Folau, a devout Christian, tweeted on Wednesday: "I love and respect all people for who they are and their opinions. But personally, I will not support gay marriage."
I love and respect all people for who they are and their opinions. but personally, I will not support gay marriage.— Israel Folau (@IzzyFolau) September 13, 2017
This comes at a time when sporting bodies across Australia threw their weight behind gay marriage, with cricket the latest to add its support for same-sex marriages as a contentious postal vote on the issue began.
So far, 15 sports organisations have signed an open letter urging marriage equality, including Football Federation Australia, Basketball Australia, the National Rugby League and several Aussie Rules clubs.

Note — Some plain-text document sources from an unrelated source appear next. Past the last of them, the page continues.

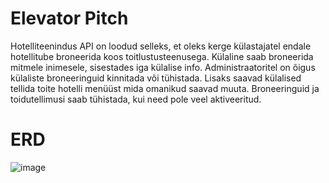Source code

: # Elevator Pitch

Hotelliteenindus API on loodud selleks, et oleks kerge külastajatel endale hotellitube broneerida koos toitlustusteenusega. Külaline saab broneerida mitmele inimesele, sisestades iga külalise info. Administraatoritel on õigus külaliste broneeringuid kinnitada või tühistada. Lisaks saavad külalised tellida toite hotelli menüüst mida omanikud saavad muuta. Broneeringuid ja toidutellimusi saab tühistada, kui need pole veel aktiveeritud.

# ERD

![image](https://github.com/joonasoispuu/HotelAPI/assets/84118115/d53dee61-bb89-4c88-babb-776a33506878)
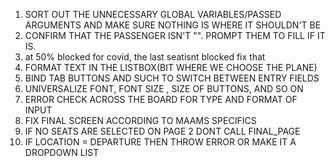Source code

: 1. SORT OUT THE UNNECESSARY GLOBAL VARIABLES/PASSED ARGUMENTS AND MAKE SURE NOTHING IS WHERE IT SHOULDN'T BE
2. CONFIRM THAT THE PASSENGER ISN'T "". PROMPT THEM TO FILL IF IT IS.
3. at 50% blocked for covid, the last seatisnt blocked fix that
4. FORMAT TEXT IN THE LISTBOX(BIT WHERE WE CHOOSE THE PLANE)
5. BIND TAB BUTTONS AND SUCH TO SWITCH BETWEEN ENTRY FIELDS
6. UNIVERSALIZE FONT, FONT SIZE , SIZE OF BUTTONS, AND SO ON
7. ERROR CHECK ACROSS THE BOARD FOR TYPE AND FORMAT OF INPUT
8. FIX FINAL SCREEN ACCORDING TO MAAMS SPECIFICS
9. IF NO SEATS ARE SELECTED ON PAGE 2 DONT CALL FINAL_PAGE
10. IF LOCATION = DEPARTURE THEN THROW ERROR OR MAKE IT A DROPDOWN LIST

Folau is the fiance of star Silver Ferns shooter Maria Tutaia and has played 58 tests for Australia since 2013.
Folau is believed to be the first high-profile sportsperson to have publicly announced their opposition to same-sex marriage.
The 28-year-old was raised as a Mormon, but is now a devout Christian after his family converted in 2011.
Folau credits his relationship with God as one of the reasons for his athletic prowess and his success in the NRL, AFL and Rugby Union.
His views are in stark contrast to Wallabies teammate David Pocock, who has taken the year off rugby but will be back in the Test ranks alongside Folau next year.
A passionate campaigner for a variety of social issues including homophobia and marriage equality, Pocock famously declared four years ago that he would not tie the knot with his partner Emma Palandri until gay people were legally permitted to do the same.
As recently as last month, Pocock was using his Twitter account to encourage people to check their enrolment to ensure they are able to vote.
Wallabies coach Michael Cheika and captain Michael Hooper also met with politicians in Canberra earlier this week to show their support for same-sex marriage, with the team currently stationed in the nation's capital ahead of Saturday's Test match against Argentina in Canberra.
Folau's tweet didn't only draw criticism, however, with many in support of his right to make his state his opinion among the more than 800 replies, almost 400 retweets and 1,400 likes within the first hour of it being posted on Twitter.
Cricket Australia chief executive James Sutherland said his organisation's decision to sign-up was in keeping with its vision of being a sport for all.
"Cricket must be a welcoming environment for each and every one of us, regardless of gender, cultural heritage and - importantly in the current environment - sexuality," he said.
"That holds true whether you are pulling on pads for the first time in community cricket, representing your country, volunteering your time or working for a cricket organisation."